Reproduce all of the data, making sure that no line differs from the original.

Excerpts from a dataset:
━━━━━━━━━━━━━━━━━━━━━━━━━━━━━━

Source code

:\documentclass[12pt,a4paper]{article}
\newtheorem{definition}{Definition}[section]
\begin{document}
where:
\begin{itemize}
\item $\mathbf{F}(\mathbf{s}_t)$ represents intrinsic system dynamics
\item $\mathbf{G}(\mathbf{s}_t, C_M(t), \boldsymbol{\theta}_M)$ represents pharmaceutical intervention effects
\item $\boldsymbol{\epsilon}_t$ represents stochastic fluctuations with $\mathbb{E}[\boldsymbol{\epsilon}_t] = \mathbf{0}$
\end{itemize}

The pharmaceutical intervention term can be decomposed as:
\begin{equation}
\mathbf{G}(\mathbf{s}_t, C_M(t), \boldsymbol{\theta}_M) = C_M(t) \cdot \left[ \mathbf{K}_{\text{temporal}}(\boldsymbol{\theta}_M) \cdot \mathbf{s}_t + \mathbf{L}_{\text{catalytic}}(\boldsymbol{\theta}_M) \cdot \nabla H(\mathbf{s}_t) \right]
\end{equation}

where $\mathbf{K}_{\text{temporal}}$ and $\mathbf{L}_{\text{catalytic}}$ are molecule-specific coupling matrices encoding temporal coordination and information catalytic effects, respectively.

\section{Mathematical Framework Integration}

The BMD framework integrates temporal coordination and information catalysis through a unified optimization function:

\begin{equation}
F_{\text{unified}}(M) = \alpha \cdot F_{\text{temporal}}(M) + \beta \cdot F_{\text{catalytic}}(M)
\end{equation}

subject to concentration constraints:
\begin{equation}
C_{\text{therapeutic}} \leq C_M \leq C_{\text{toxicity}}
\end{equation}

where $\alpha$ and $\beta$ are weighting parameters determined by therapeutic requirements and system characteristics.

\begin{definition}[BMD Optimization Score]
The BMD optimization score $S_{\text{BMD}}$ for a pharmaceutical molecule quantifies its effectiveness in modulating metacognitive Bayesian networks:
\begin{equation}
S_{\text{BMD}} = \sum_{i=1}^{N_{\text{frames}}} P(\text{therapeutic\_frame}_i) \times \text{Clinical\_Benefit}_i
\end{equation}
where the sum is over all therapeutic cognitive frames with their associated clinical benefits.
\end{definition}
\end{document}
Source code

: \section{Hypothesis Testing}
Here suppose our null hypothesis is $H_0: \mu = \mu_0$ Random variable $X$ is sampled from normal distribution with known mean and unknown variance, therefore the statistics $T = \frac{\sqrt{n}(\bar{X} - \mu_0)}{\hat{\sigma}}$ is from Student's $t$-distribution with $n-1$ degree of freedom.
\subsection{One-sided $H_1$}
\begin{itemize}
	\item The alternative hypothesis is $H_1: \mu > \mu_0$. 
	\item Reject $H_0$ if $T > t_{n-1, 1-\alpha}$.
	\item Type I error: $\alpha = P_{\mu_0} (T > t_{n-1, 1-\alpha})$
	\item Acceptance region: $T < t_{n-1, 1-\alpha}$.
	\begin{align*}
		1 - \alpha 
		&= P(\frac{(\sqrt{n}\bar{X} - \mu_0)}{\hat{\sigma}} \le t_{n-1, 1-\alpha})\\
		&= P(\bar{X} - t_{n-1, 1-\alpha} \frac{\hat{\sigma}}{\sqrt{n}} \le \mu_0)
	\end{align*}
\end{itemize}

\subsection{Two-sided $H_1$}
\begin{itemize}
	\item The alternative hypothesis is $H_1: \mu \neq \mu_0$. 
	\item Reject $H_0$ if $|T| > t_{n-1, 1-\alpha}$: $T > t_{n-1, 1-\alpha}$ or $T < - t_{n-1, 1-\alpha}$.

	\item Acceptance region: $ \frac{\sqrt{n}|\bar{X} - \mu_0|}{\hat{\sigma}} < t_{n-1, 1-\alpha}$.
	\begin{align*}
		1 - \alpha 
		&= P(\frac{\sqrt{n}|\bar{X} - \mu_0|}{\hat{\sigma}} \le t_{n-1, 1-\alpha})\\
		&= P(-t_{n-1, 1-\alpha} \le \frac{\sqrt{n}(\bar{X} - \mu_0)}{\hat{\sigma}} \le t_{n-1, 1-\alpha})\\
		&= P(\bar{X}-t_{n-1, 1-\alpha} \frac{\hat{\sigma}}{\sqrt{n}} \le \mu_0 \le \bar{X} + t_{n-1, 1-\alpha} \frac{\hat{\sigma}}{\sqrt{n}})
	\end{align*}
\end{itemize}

━━━━━━━━━━━━━━━━━━━━━━━━━━━━━━

Completed exercise ▸
Source code

:\documentclass[12pt,a4paper]{article}
\newtheorem{definition}{Definition}[section]
\begin{document}
where:
\begin{itemize}
\item $\mathbf{F}(\mathbf{s}_t)$ represents intrinsic system dynamics
\item $\mathbf{G}(\mathbf{s}_t, C_M(t), \boldsymbol{\theta}_M)$ represents pharmaceutical intervention effects
\item $\boldsymbol{\epsilon}_t$ represents stochastic fluctuations with $\mathbb{E}[\boldsymbol{\epsilon}_t] = \mathbf{0}$
\end{itemize}

The pharmaceutical intervention term can be decomposed as:
\begin{equation}
\mathbf{G}(\mathbf{s}_t, C_M(t), \boldsymbol{\theta}_M) = C_M(t) \cdot \left[ \mathbf{K}_{\text{temporal}}(\boldsymbol{\theta}_M) \cdot \mathbf{s}_t + \mathbf{L}_{\text{catalytic}}(\boldsymbol{\theta}_M) \cdot \nabla H(\mathbf{s}_t) \right]
\end{equation}

where $\mathbf{K}_{\text{temporal}}$ and $\mathbf{L}_{\text{catalytic}}$ are molecule-specific coupling matrices encoding temporal coordination and information catalytic effects, respectively.

\section{Mathematical Framework Integration}

The BMD framework integrates temporal coordination and information catalysis through a unified optimization function:

\begin{equation}
F_{\text{unified}}(M) = \alpha \cdot F_{\text{temporal}}(M) + \beta \cdot F_{\text{catalytic}}(M)
\end{equation}

subject to concentration constraints:
\begin{equation}
C_{\text{therapeutic}} \leq C_M \leq C_{\text{toxicity}}
\end{equation}

where $\alpha$ and $\beta$ are weighting parameters determined by therapeutic requirements and system characteristics.

\begin{definition}[BMD Optimization Score]
The BMD optimization score $S_{\text{BMD}}$ for a pharmaceutical molecule quantifies its effectiveness in modulating metacognitive Bayesian networks:
\begin{equation}
S_{\text{BMD}} = \sum_{i=1}^{N_{\text{frames}}} P(\text{therapeutic\_frame}_i) \times \text{Clinical\_Benefit}_i
\end{equation}
where the sum is over all therapeutic cognitive frames with their associated clinical benefits.
\end{definition}
\end{document}
Source code

: \section{Hypothesis Testing}
Here suppose our null hypothesis is $H_0: \mu = \mu_0$ Random variable $X$ is sampled from normal distribution with known mean and unknown variance, therefore the statistics $T = \frac{\sqrt{n}(\bar{X} - \mu_0)}{\hat{\sigma}}$ is from Student's $t$-distribution with $n-1$ degree of freedom.
\subsection{One-sided $H_1$}
\begin{itemize}
	\item The alternative hypothesis is $H_1: \mu > \mu_0$. 
	\item Reject $H_0$ if $T > t_{n-1, 1-\alpha}$.
	\item Type I error: $\alpha = P_{\mu_0} (T > t_{n-1, 1-\alpha})$
	\item Acceptance region: $T < t_{n-1, 1-\alpha}$.
	\begin{align*}
		1 - \alpha 
		&= P(\frac{(\sqrt{n}\bar{X} - \mu_0)}{\hat{\sigma}} \le t_{n-1, 1-\alpha})\\
		&= P(\bar{X} - t_{n-1, 1-\alpha} \frac{\hat{\sigma}}{\sqrt{n}} \le \mu_0)
	\end{align*}
\end{itemize}

\subsection{Two-sided $H_1$}
\begin{itemize}
	\item The alternative hypothesis is $H_1: \mu \neq \mu_0$. 
	\item Reject $H_0$ if $|T| > t_{n-1, 1-\alpha}$: $T > t_{n-1, 1-\alpha}$ or $T < - t_{n-1, 1-\alpha}$.

	\item Acceptance region: $ \frac{\sqrt{n}|\bar{X} - \mu_0|}{\hat{\sigma}} < t_{n-1, 1-\alpha}$.
	\begin{align*}
		1 - \alpha 
		&= P(\frac{\sqrt{n}|\bar{X} - \mu_0|}{\hat{\sigma}} \le t_{n-1, 1-\alpha})\\
		&= P(-t_{n-1, 1-\alpha} \le \frac{\sqrt{n}(\bar{X} - \mu_0)}{\hat{\sigma}} \le t_{n-1, 1-\alpha})\\
		&= P(\bar{X}-t_{n-1, 1-\alpha} \frac{\hat{\sigma}}{\sqrt{n}} \le \mu_0 \le \bar{X} + t_{n-1, 1-\alpha} \frac{\hat{\sigma}}{\sqrt{n}})
	\end{align*}
\end{itemize}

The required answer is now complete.